The La Milpa Field Station provides board and lodging for up to 30 visitors. There is also a trail system and station staff serve as guides. Visitor levels are roughly 1200 per year, of whom approximately 50% are Belizean nationals. These figures include day visitors coming to the site through the Education and Outreach Programme. Courses for foreign and local students on tropical forest ecology are also ran from the La Milpa Field Station. Visitor levels are rising and upgraded visitor and interpretation facilities are being built on the site. A similar facility is planned for the Hill Bank Field Station while upmarket tourist facilities are also under consideration.

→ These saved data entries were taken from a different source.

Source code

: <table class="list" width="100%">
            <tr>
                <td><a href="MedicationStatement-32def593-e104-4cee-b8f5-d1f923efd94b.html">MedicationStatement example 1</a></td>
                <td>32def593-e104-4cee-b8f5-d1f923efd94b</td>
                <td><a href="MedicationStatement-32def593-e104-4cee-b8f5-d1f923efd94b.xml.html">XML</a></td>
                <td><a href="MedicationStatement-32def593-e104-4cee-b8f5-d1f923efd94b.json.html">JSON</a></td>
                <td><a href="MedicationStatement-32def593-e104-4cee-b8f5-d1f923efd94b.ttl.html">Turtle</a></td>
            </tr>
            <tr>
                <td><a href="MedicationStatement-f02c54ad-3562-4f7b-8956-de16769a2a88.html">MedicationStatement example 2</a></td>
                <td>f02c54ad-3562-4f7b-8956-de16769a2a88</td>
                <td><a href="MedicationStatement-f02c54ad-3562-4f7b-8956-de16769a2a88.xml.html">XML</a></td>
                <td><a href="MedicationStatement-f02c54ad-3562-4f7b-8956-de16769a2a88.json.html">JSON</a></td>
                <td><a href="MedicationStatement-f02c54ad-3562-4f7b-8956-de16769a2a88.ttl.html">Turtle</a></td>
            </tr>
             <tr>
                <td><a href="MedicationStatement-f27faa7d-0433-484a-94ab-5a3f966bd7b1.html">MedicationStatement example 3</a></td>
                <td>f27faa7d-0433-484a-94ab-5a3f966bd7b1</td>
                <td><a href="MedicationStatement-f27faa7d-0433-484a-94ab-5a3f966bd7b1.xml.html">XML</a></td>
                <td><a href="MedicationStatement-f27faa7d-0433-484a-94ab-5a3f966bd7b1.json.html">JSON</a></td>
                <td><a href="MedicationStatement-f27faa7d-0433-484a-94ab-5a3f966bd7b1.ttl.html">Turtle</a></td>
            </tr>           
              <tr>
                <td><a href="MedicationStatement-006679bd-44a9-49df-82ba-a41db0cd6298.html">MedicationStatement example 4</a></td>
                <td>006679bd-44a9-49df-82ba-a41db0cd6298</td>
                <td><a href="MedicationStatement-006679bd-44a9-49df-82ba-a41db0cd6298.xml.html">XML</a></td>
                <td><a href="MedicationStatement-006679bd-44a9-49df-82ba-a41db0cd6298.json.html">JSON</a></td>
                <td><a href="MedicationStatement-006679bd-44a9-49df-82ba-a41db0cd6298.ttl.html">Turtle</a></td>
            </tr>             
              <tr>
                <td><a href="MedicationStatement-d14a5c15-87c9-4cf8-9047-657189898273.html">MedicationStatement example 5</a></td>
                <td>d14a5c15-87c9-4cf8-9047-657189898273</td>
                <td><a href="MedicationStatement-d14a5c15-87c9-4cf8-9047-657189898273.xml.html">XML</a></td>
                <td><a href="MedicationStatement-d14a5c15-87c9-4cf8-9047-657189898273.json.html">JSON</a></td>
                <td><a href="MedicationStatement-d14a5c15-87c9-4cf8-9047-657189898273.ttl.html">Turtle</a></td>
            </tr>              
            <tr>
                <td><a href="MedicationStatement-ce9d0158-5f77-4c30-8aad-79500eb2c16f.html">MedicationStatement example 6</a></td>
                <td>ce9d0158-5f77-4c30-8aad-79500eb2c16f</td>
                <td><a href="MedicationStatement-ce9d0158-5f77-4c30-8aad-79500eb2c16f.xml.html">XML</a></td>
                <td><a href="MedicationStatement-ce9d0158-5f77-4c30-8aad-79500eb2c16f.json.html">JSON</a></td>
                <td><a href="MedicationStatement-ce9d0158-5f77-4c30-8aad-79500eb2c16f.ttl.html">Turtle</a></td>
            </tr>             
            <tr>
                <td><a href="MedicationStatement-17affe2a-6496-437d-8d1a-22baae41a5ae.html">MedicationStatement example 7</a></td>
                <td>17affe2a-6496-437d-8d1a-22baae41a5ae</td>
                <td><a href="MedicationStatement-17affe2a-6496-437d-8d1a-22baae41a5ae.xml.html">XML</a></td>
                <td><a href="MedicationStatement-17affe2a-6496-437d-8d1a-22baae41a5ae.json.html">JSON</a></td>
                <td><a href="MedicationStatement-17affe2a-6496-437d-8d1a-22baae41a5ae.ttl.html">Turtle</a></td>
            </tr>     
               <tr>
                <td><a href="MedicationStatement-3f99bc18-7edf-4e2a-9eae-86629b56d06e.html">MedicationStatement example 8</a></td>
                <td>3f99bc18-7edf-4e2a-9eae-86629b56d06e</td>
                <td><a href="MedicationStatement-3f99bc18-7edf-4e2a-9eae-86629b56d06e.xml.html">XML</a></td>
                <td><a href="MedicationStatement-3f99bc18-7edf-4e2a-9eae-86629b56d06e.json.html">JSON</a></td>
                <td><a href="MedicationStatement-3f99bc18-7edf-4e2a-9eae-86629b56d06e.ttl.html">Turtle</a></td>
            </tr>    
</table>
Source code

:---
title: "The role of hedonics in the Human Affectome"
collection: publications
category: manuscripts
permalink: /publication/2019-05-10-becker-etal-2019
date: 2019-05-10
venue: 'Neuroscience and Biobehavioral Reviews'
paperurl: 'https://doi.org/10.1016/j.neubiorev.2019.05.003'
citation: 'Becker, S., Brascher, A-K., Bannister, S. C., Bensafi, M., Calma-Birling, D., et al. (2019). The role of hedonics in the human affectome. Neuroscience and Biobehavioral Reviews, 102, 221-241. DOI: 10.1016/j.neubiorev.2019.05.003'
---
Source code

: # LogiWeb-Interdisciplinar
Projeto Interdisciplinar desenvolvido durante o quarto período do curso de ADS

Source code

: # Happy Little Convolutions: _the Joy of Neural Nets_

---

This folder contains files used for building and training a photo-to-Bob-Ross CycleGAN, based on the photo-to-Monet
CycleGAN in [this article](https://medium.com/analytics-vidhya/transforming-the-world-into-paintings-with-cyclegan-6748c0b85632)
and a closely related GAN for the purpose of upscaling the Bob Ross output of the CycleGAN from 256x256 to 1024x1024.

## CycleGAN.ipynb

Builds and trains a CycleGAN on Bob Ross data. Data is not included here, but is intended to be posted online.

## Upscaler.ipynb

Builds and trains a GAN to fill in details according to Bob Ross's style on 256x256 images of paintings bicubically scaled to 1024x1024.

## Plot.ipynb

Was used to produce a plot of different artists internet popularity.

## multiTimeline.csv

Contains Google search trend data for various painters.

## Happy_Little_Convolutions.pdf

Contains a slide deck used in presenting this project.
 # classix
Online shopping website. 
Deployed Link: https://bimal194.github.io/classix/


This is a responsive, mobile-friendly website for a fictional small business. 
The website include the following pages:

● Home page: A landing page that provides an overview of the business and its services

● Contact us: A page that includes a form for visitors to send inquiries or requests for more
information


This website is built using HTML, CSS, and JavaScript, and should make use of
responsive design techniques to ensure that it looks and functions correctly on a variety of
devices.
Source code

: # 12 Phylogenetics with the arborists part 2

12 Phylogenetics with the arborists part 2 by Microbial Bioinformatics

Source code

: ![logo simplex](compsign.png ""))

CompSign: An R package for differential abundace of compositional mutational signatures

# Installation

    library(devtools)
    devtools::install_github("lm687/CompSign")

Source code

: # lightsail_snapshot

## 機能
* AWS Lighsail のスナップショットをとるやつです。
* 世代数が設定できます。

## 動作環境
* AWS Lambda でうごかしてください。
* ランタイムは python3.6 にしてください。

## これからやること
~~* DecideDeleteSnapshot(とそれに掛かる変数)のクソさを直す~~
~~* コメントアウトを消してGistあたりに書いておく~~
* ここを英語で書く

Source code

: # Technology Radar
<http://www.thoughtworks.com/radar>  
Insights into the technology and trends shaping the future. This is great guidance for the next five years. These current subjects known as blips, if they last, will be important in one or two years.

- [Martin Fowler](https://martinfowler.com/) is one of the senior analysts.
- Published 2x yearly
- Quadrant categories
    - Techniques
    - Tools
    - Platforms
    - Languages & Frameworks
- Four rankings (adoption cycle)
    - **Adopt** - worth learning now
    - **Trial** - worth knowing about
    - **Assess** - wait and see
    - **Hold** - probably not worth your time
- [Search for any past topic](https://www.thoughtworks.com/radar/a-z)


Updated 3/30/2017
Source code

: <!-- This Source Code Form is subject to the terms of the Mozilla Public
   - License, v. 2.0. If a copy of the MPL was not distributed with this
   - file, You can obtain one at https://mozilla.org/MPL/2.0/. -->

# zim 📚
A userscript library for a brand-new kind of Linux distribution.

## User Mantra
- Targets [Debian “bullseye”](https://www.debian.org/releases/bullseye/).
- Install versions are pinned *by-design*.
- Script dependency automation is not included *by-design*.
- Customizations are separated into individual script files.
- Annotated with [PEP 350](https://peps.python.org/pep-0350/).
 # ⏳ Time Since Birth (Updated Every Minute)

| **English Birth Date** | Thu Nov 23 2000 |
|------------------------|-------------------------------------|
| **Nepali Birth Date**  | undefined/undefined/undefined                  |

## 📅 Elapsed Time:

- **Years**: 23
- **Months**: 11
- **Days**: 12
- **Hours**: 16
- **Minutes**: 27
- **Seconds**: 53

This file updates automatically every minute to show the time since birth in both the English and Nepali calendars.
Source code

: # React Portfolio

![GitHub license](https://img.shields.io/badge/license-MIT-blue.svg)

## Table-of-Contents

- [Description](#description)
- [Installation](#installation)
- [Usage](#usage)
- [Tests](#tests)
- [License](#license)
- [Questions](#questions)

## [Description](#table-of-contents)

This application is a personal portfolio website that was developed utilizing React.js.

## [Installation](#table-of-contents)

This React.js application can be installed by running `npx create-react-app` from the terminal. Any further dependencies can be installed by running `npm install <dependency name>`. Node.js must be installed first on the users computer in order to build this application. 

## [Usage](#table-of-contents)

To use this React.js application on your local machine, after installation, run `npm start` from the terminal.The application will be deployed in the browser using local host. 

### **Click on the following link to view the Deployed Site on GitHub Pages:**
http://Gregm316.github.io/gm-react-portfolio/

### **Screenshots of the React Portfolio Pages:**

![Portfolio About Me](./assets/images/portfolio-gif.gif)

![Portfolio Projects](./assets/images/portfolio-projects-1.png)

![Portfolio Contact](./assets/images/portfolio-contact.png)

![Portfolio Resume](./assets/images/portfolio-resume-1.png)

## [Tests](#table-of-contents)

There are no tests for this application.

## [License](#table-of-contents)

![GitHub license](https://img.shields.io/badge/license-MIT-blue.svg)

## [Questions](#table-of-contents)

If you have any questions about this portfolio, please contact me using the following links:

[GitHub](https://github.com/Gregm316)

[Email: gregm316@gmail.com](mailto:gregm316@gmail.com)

Use of "green technologies" - solar and wind power, composting toilets - are being maximized in the new visitor buildings.

The cultural heritage of the area is extraordinarily rich. Over 60 Mayan sites have so far been located, ranging from major ceremonial centres, and elite dwellings, to field and terrace systems, to industrial sites producing stone tools. House mounds are almost ubiquitous. La Milpa, on the western part of the site, is considered the third largest ceremonial centre in Belize while Dos Hombres, an elite "palace", approaches La Milpa in extent. Most of the visible architecture dates from the Late Classic (8th - 9th century AD), when it is believed that all available resources were exploited to the maximum, but the archaeological record extends from pre-ceramic to the European contact period. During the 19th and 20th century the area formed the principal mahogany forest of the Belize Estate and Produce Company, an important influence on the economic and social development of British Honduras/Belize, and many relics remain. Colonial land use has not yet been examined in detail but the physical evidence, when taken with the documentary record, promises to give valuable insights into the period.